If $z = t+i(2t+1)$ then $$ \frac{1}{z} = \frac{1}{t+i(2t+1)} = \frac{t-i(2t+1)}{5t^2+4t+1}. $$ So your locus is parametrized by $$ (u,v) = \left(\frac{t}{5t^2+4t+1},\frac{-2t-1}{5t^2+4t+1}\right) $$ where $w = u+iv$. Let's try to find an equation for the image of this parametrization. It looks like $$ u^2+v^2 = \frac{t^2+(-2t-1)^2}{(5t^2+4t+1)^2} = \frac{1}{5t^2+4t+1}, $$ and $$ 2u+v = \frac{-1}{5t^2+4t+1}. $$ So every point in the image of the parametrization satisfies $$ u^2+v^2+2u+v=0. $$ This can be rewritten as $(u+1)^2+(v+\frac{1}{2})^2=\frac{5}{4}$, a circle of radius $\sqrt{5}/2$.
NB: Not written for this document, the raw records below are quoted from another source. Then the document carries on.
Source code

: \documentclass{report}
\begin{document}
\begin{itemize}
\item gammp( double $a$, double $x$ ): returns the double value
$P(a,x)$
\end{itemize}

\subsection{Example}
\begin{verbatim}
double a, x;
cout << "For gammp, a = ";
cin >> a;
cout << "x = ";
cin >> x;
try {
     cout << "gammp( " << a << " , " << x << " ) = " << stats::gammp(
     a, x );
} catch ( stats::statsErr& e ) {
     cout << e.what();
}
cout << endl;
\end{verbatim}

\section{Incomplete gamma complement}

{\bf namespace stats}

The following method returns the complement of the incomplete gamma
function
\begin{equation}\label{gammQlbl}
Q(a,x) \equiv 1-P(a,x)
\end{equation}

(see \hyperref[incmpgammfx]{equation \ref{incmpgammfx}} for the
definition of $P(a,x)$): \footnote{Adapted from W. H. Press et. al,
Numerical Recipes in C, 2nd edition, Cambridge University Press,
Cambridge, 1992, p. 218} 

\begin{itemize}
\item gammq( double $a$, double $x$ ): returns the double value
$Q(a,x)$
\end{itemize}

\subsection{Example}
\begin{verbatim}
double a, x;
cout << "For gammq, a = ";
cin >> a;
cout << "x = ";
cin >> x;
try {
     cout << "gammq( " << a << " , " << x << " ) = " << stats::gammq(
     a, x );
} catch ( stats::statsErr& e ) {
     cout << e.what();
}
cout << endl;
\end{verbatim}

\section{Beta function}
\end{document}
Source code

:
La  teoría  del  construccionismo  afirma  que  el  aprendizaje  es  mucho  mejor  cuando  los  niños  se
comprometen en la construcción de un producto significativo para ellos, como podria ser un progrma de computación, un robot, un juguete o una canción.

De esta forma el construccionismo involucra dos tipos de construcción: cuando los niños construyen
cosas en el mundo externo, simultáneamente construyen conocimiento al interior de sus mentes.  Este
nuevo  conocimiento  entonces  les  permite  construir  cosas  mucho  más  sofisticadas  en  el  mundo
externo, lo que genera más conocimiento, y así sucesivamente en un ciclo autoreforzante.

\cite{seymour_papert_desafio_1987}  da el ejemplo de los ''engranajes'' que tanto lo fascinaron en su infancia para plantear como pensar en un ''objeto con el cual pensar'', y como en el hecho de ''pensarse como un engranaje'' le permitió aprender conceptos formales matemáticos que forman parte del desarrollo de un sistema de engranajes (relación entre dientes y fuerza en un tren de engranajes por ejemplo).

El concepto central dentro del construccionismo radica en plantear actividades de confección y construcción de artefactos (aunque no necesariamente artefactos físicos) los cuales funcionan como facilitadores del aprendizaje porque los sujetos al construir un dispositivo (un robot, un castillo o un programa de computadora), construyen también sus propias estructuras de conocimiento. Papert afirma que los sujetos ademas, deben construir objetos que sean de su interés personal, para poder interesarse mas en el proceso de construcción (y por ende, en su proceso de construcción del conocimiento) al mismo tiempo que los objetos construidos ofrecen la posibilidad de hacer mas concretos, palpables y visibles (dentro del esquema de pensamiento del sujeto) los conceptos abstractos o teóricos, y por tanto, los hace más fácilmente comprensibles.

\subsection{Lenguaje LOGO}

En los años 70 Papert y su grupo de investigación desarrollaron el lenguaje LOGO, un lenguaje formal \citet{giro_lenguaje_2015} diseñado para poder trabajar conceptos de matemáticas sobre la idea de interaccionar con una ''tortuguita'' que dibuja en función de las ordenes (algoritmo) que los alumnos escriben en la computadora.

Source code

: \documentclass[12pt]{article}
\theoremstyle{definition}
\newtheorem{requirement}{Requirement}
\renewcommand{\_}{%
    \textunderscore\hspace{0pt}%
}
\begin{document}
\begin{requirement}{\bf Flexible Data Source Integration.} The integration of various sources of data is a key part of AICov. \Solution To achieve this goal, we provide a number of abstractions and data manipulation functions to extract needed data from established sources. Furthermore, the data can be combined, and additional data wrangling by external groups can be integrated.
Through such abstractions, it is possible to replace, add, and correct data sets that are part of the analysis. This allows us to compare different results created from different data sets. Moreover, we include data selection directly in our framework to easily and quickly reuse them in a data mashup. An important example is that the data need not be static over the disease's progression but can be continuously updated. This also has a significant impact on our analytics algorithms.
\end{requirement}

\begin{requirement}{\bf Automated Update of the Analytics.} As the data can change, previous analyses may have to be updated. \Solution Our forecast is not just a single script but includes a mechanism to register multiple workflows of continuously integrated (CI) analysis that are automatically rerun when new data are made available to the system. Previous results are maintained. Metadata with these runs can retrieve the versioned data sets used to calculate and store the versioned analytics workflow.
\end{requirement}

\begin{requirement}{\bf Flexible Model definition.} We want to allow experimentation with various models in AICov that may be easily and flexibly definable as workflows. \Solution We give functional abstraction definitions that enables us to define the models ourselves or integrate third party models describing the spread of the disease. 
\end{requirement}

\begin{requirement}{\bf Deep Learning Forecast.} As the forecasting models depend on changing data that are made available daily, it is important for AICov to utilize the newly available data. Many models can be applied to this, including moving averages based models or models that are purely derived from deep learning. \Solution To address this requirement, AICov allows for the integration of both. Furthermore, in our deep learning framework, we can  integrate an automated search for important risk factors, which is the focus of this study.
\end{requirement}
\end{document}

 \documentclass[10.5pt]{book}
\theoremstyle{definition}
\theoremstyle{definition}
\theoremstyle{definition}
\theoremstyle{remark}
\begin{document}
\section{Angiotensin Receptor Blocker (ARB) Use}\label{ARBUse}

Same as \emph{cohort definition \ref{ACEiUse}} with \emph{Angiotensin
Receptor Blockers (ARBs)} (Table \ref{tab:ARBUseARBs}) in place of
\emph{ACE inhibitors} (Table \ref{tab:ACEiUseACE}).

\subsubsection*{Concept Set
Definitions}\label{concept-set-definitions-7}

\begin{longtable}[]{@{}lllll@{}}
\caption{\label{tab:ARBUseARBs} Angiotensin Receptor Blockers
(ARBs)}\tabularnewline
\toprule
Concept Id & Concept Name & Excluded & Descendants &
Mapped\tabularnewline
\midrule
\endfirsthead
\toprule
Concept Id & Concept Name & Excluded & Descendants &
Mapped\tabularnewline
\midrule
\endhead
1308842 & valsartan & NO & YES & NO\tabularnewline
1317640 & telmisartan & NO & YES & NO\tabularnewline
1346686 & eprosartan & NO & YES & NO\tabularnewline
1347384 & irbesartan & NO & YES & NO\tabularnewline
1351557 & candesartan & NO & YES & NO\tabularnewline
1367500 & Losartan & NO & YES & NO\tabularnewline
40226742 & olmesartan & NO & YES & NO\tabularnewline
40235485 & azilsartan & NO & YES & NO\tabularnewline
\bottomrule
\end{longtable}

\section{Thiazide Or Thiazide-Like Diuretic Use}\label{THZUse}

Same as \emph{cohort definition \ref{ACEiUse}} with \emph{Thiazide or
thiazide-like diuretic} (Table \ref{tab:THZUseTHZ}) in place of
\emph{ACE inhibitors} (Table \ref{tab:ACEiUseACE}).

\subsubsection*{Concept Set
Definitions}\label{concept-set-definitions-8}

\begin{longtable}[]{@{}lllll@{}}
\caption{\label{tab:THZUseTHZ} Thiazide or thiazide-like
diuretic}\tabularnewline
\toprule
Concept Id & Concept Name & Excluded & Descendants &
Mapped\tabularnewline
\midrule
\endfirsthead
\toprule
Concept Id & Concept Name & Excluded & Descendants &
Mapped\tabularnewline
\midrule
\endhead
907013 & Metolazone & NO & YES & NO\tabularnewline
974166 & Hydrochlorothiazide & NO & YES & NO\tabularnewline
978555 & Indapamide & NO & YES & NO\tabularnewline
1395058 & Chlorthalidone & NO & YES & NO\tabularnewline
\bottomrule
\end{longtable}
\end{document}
The image of the parametrization isn't the whole circle; it's the whole circle minus one point. I will leave it to you to figure out which point is missing and why. (The point will be filled in if we let $t = \infty$, speaking informally.) (Which might be a bit of a hint for finding which point is missing, I guess.)